Thursday, July 07, 2005

The inevitable dirty bomb

One of the things one can't help thinking about when one looks at the horror in London is just how much worse it could have been, a point Andrew Sullivan quotes the Economist on.

Unfortunately, given that systems disruption appears to be Al Qaeda's primary tactical approach to battling Western powers, the eventual use of nastier methods seem all but inevitable. Although the Bushies like to raise the spectre of a mushroom cloud (a symptom of the pervasive, misguided Cold War era mentality that dominates their thinking), the much more likely possibility is the use of some sort of "dirty bomb."

According to this useful primer on dirty bomb effects, a simple way to construct such a bomb would be to take ten pounds of TNT and combine it with either a pea-sized pit of Cesium-137 (found in some medical guages) or a 1x12 inch rod of Cobalt-60 of the sort used in food irradiation facilities. Although these materials are hard to handle, they are far more readily available that actual nuclear weapons, and therefore seem overwhelmingly more likely to tools that "open source terrorists" will seek out.

The above site presents disturbing graphics of what the geographical scope of destruction for such attacks would be.
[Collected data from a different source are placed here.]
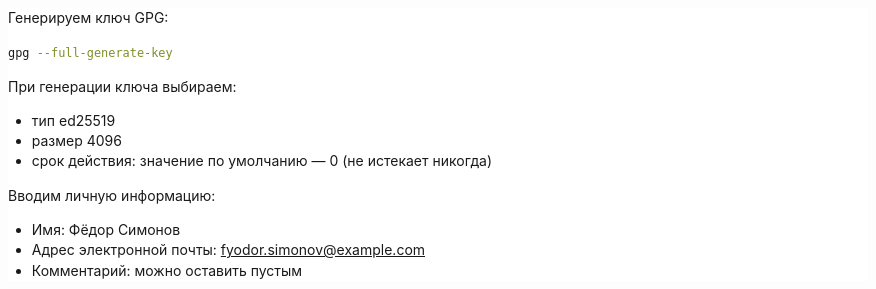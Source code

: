 Генерируем ключ GPG:

```bash
gpg --full-generate-key
```

При генерации ключа выбираем:
- тип ed25519
- размер 4096
- срок действия: значение по умолчанию — 0 (не истекает никогда)

Вводим личную информацию:
- Имя: Фёдор Симонов
- Адрес электронной почты: fyodor.simonov@example.com
- Комментарий: можно оставить пустым
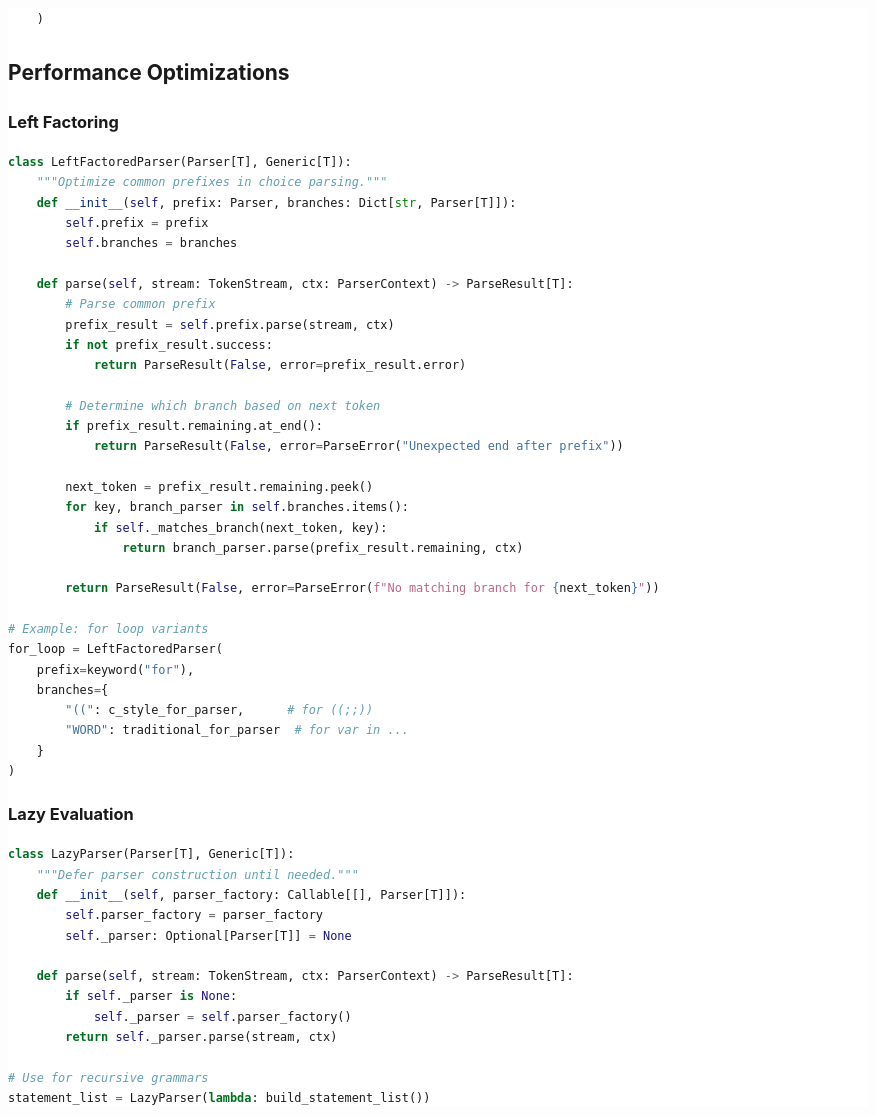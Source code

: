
 ```python
    )
```

## Performance Optimizations

### Left Factoring

```python
class LeftFactoredParser(Parser[T], Generic[T]):
    """Optimize common prefixes in choice parsing."""
    def __init__(self, prefix: Parser, branches: Dict[str, Parser[T]]):
        self.prefix = prefix
        self.branches = branches
    
    def parse(self, stream: TokenStream, ctx: ParserContext) -> ParseResult[T]:
        # Parse common prefix
        prefix_result = self.prefix.parse(stream, ctx)
        if not prefix_result.success:
            return ParseResult(False, error=prefix_result.error)
        
        # Determine which branch based on next token
        if prefix_result.remaining.at_end():
            return ParseResult(False, error=ParseError("Unexpected end after prefix"))
        
        next_token = prefix_result.remaining.peek()
        for key, branch_parser in self.branches.items():
            if self._matches_branch(next_token, key):
                return branch_parser.parse(prefix_result.remaining, ctx)
        
        return ParseResult(False, error=ParseError(f"No matching branch for {next_token}"))

# Example: for loop variants
for_loop = LeftFactoredParser(
    prefix=keyword("for"),
    branches={
        "((": c_style_for_parser,      # for ((;;))
        "WORD": traditional_for_parser  # for var in ...
    }
)
```

### Lazy Evaluation

```python
class LazyParser(Parser[T], Generic[T]):
    """Defer parser construction until needed."""
    def __init__(self, parser_factory: Callable[[], Parser[T]]):
        self.parser_factory = parser_factory
        self._parser: Optional[Parser[T]] = None
    
    def parse(self, stream: TokenStream, ctx: ParserContext) -> ParseResult[T]:
        if self._parser is None:
            self._parser = self.parser_factory()
        return self._parser.parse(stream, ctx)

# Use for recursive grammars
statement_list = LazyParser(lambda: build_statement_list())
```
Although a cesium-laced attack would destroy many city blocks, a cobalt-laced bomb would be destructive at a scale that is hard to conceive: "It would be decades before the city was inhabitable again, and demolition might be necessary. If such an event were to take place in a city like New York, it would result in losses of potentially trillions of dollars."

In fact, the Federation of American Scientists provides a graphic of the impact of setting off a Cobalt bomb in lower Manhattan on a day with a south wind, by comparing it with the destruction around Chernobyl. Everything below Midtown would be irradiated at the same level as the permanently closed zone around Chernobyl, and all of Manhattan would experience the same radiation level as the permanently controlled zone around Chernobyl. Everyone as far north as Westchester would experience a half percent increase in cancer rates.

As I say, as grim as it is, it seems all but inevitable.

Too bad Bush decided that the right way to deal with this threat was to chase demons in the Mesopotamian desert instead of securing all our chemical factories, container ports, hospitals, and radiological laboratories.